La tercera reflexión se refiere a quién tiene que asumir el coste de esta ley, y me temo que lo hace la empresa privada[2], no solo por los impuestos que ya está pagando, sino por las inversiones que deberá realizar para adaptarse a la nueva norma y los cambios que tendrá que acometer en su modelo productivo, que no responden a cambios en la demanda, sino a una necesidad política. Recuerdo lo que he mencionado hace unas líneas, que restaurantes vegetarianos, veganos y de otro tipo dan una oferta muy adecuada para los que quieren este tipo de menús. Empresas de restauración, de cáterin, de vending, deberán hacer unos cambios en sus políticas empresariales por si alguno les pide una dieta sana. En algunos casos será más fácil, como el vending, pues al fin y al cabo será sustituir un producto por otro en sus máquinas (aunque los proveedores de estas empresas sí tendrán problemas), pero en otros supondrá tener una oferta que no será necesariamente cubierta por la demanda, pudiéndose dar el caso de excedentes que terminarán en el cubo de la basura. Es decir, se desperdiciarán recursos y no será raro que se suba el precio del resto de productos para compensar las pérdidas.
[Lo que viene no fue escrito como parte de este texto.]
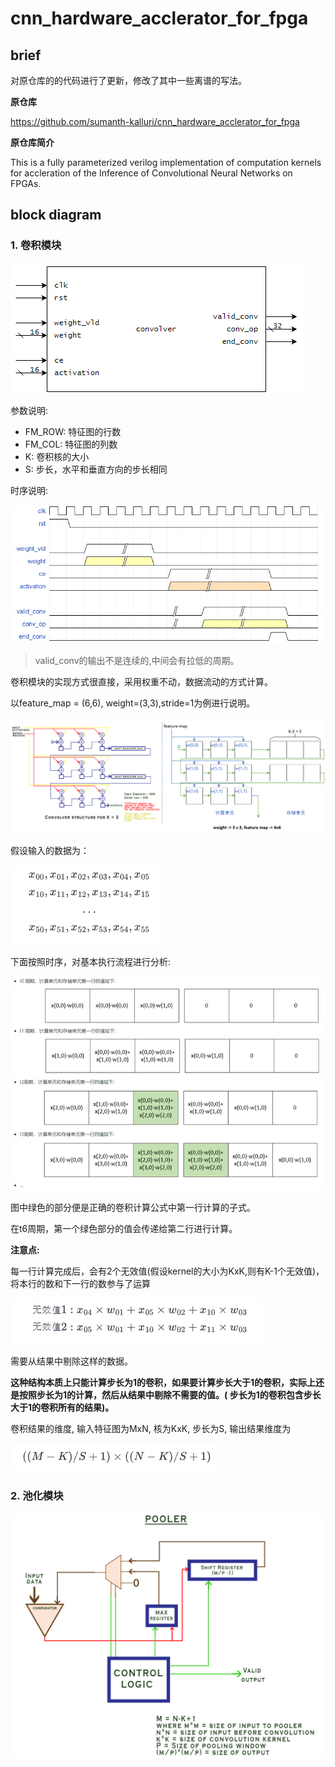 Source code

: # cnn_hardware_acclerator_for_fpga

## brief

对原仓库的的代码进行了更新，修改了其中一些离谱的写法。

**原仓库**

https://github.com/sumanth-kalluri/cnn_hardware_acclerator_for_fpga

**原仓库简介**

This is a fully parameterized verilog implementation of computation kernels for accleration of the Inference of Convolutional Neural Networks on FPGAs.

## block diagram

### 1. 卷积模块

![image-20241021152036209](pic/image-20241021152036209.png)

参数说明:

- FM_ROW: 特征图的行数
- FM_COL: 特征图的列数
- K: 卷积核的大小
- S: 步长，水平和垂直方向的步长相同

时序说明: 

![image-20241021153004849](pic/image-20241021153004849.png)

> valid_conv的输出不是连续的,中间会有拉低的周期。

卷积模块的实现方式很直接，采用权重不动，数据流动的方式计算。

以feature_map = (6,6), weight=(3,3),stride=1为例进行说明。

![image-20241021144156898](pic/image-20241021144156898.png)

假设输入的数据为： 

![image-20241021144700589](pic/image-20241021144700589.png)

下面按照时序，对基本执行流程进行分析: 

![image-20241021151159801](pic/image-20241021151159801.png)

图中绿色的部分便是正确的卷积计算公式中第一行计算的子式。

在t6周期，第一个绿色部分的值会传递给第二行进行计算。

**注意点:** 

每一行计算完成后，会有2个无效值(假设kernel的大小为KxK,则有K-1个无效值)，将本行的数和下一行的数参与了运算

![image-20241021150935565](pic/image-20241021150935565.png)

需要从结果中剔除这样的数据。

**这种结构本质上只能计算步长为1的卷积，如果要计算步长大于1的卷积，实际上还是按照步长为1的计算，然后从结果中剔除不需要的值。( 步长为1的卷积包含步长大于1的卷积所有的结果)。**

卷积结果的维度, 输入特征图为MxN, 核为KxK, 步长为S, 输出结果维度为

![image-20241021151801093](pic/image-20241021151801093.png)

### 2. 池化模块

![image-20241021153118325](pic/image-20241021153118325.png)

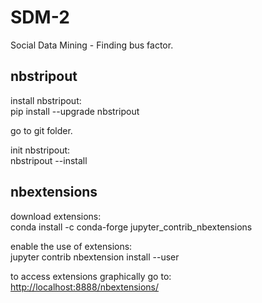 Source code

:# SDM-2
Social Data Mining - Finding bus factor.

## nbstripout
install nbstripout:    
pip install --upgrade nbstripout

go to git folder. 

init nbstripout:    
nbstripout --install

## nbextensions
download extensions:    
conda install -c conda-forge jupyter_contrib_nbextensions

enable the use of extensions:    
jupyter contrib nbextension install --user

to access extensions graphically go to:    
<http://localhost:8888/nbextensions/>



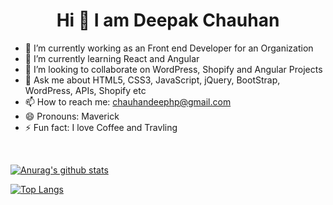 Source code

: <h1 style="text-align:center"> Hi 👋 I am Deepak Chauhan</h1>

- 🔭 I’m currently working as an Front end Developer for an Organization
- 🌱 I’m currently learning React and Angular
- 👯 I’m looking to collaborate on WordPress, Shopify and Angular Projects
- 💬 Ask me about HTML5, CSS3, JavaScript, jQuery, BootStrap, WordPress, APIs, Shopify etc
- 📫 How to reach me: <a href="mailto:chauhandeephp@gmail.com">chauhandeephp@gmail.com</a>
- 😄 Pronouns: Maverick
- ⚡ Fun fact: I love Coffee and Travling

<br>

[![Anurag's github stats](https://github-readme-stats.vercel.app/api?username=maverickdeepak&show_icons=true&theme=radical)](https://github.com/maverickdeepak/github-readme-stats)
<br>

[![Top Langs](https://github-readme-stats.vercel.app/api/top-langs/?username=maverickdeepak&layout=compact)](https://github.com/maverickdeepak/github-readme-stats)

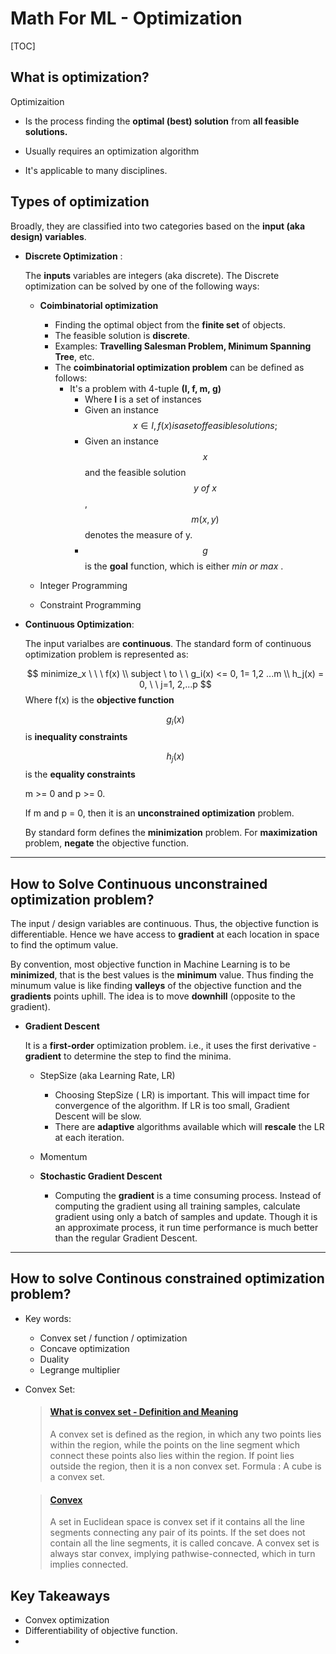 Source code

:# Math For ML - Optimization

[TOC]

## What is optimization?

Optimizaition

 * Is the process finding the **optimal (best) solution** from **all feasible solutions.**

 * Usually requires an optimization algorithm

 * It's applicable to many disciplines.

   

## Types of optimization

Broadly, they are classified into two categories based on the **input (aka design) variables**.

* **Discrete Optimization** : 

  The **inputs** variables are integers (aka discrete). The Discrete optimization can be solved by one of the following ways:

  * **Coimbinatorial optimization**

    * Finding the optimal object from the **finite set** of objects.
    * The feasible solution is **discrete**.
    * Examples: **Travelling Salesman Problem, Minimum Spanning Tree**, etc.
    * The **coimbinatorial optimization problem** can be defined as follows:
      * It's a problem with 4-tuple **(I, f, m, g)**
        * Where **I** is a set of instances
        * Given an instance $$x \in I, f(x) is a set of feasible solutions;$$
        * Given an instance $$x$$ and the feasible solution $$y \ of\  x $$ , $$m(x,y)$$ denotes the measure of y.
        * $$g$$ is the **goal** function, which is either *min or max* .

  * Integer Programming

  * Constraint Programming

    

* **Continuous Optimization**:

  The input varialbes are **continuous**. The standard form of continuous optimization problem is represented as:

  $$
  minimize_x	 \ \ \  f(x) \\
  subject \  to \ \  g_i(x) <= 0, 1= 1,2 ...m \\
  h_j(x) = 0, \ \ j=1, 2,...p
  $$
  Where f(x) is the **objective function**

  $$g_i(x) $$ is **inequality constraints**

  $$h_j(x)$$ is the **equality constraints**

  m >= 0 and p >= 0.

  If m and p = 0, then it is an **unconstrained optimization** problem.

  By standard form defines the **minimization** problem. For **maximization** problem, **negate** the objective function.

---



## How to Solve Continuous unconstrained optimization problem?

The input / design variables are continuous. Thus, the objective function is differentiable. Hence we have access to **gradient** at each location in space to find the optimum value.

By convention, most objective function in Machine Learning is to be **minimized**, that is the best values is the **minimum** value. Thus finding the minumum value is like finding **valleys** of the objective function and the **gradients** points uphill. The idea is to move **downhill** (opposite to the gradient).

* **Gradient Descent**

  It is a **first-order** optimization problem. i.e., it uses the first derivative - **gradient** to determine the step to find the minima.

  * StepSize (aka Learning Rate, LR)

    * Choosing StepSize ( LR) is important. This will impact time for convergence of the algorithm. If LR is too small, Gradient Descent will be slow.
    * There are **adaptive** algorithms available which will **rescale**  the LR at each iteration. 

  * Momentum

  * **Stochastic Gradient Descent** 

    * Computing the **gradient** is a time consuming process. Instead of computing the gradient using all training samples, calculate gradient using only a batch of samples and update. Though it is an approximate process, it run time performance is much better than the regular Gradient Descent.

    

---



## How to solve Continous constrained optimization problem?

* Key words:

  * Convex set / function / optimization
  * Concave optimization
  * Duality
  * Legrange multiplier

* Convex Set:

  <blockquote class="embedly-card"><h4><a href="https://www.easycalculation.com/maths-dictionary/convex_set.html">What is convex set - Definition and Meaning</a></h4><p>A convex set is defined as the region, in which any two points lies within the region, while the points on the line segment which connect these points also lies within the region. If point lies outside the region, then it is a non convex set. Formula : A cube is a convex set.</p></blockquote>
  <script async src="//cdn.embedly.com/widgets/platform.js" charset="UTF-8"></script>

  

  <blockquote class="embedly-card"><h4><a href="https://mathworld.wolfram.com/Convex.html">Convex</a></h4><p>A set in Euclidean space is convex set if it contains all the line segments connecting any pair of its points. If the set does not contain all the line segments, it is called concave. A convex set is always star convex, implying pathwise-connected, which in turn implies connected.</p></blockquote>
  <script async src="//cdn.embedly.com/widgets/platform.js" charset="UTF-8"></script>

## Key Takeaways

* Convex optimization
* Differentiability of objective function.
*  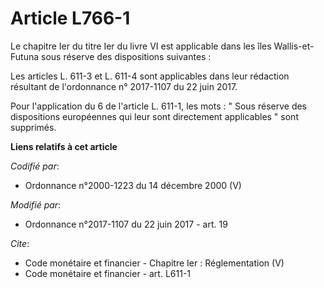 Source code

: # Article L766-1

Le chapitre Ier du titre Ier du livre VI est applicable dans les îles Wallis-et-Futuna sous réserve des dispositions
suivantes : 

Les articles L. 611-3 et L. 611-4 sont applicables dans leur rédaction résultant de l'ordonnance n° 2017-1107 du 22 juin
2017. 

Pour l'application du 6 de l'article L. 611-1, les mots : " Sous réserve des dispositions européennes qui leur sont
directement applicables " sont supprimés.

**Liens relatifs à cet article**

_Codifié par_:

  - Ordonnance n°2000-1223 du 14 décembre 2000 (V)

_Modifié par_:

  - Ordonnance n°2017-1107 du 22 juin 2017 - art. 19

_Cite_:

  - Code monétaire et financier -  Chapitre Ier : Réglementation (V)
  - Code monétaire et financier - art. L611-1
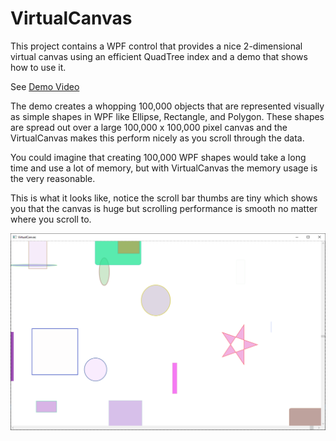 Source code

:# VirtualCanvas

This project contains a WPF control that provides a nice 2-dimensional virtual canvas using an efficient QuadTree index and a demo that shows how to use it.

See [Demo Video](https://lovettsoftwarestorage.blob.core.windows.net/videos/VirtualCanvas.mp4)

The demo creates a whopping 100,000 objects that are represented visually as simple shapes in WPF like
Ellipse, Rectangle, and Polygon.  These shapes are spread out over a large 100,000 x 100,000 pixel canvas
and the VirtualCanvas makes this perform nicely as you scroll through the data.

You could imagine that creating 100,000 WPF shapes would take a long time and use a lot of memory, but with VirtualCanvas the memory usage is the
very reasonable.

This is what it looks like, notice the scroll bar thumbs are tiny which shows you that the canvas is huge but scrolling performance is smooth no
matter where you scroll to.

![screen](images/screenshot.png)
La cuarta reflexión tiene que ver de alguna manera con la tercera, pero con un carácter algo más nacional, con las empresas de alimentación en general. Según la ley, si una empresa quiere comercializar sus productos en Andalucía, deberá incluir en sus sistemas de autocontrol la información que suministran al consumidor para asegurar que no promueven, de forma directa o indirecta, una alimentación no saludable o no equilibrada. Aunque ya he dicho que no sé muy bien a que se refiere con “saludable” o “equilibrado”, diré que al menos una de las líneas de producción, la que abastece Andalucía, deberá tener un etiquetado distinto o imponer este etiquetado en todas sus líneas, con el coste que ello supone. Esta medida favorece una regionalización de la manufactura de productos andaluces en el mercado andaluz, lo que supone una reducción de la competitividad y una especie de proteccionismo.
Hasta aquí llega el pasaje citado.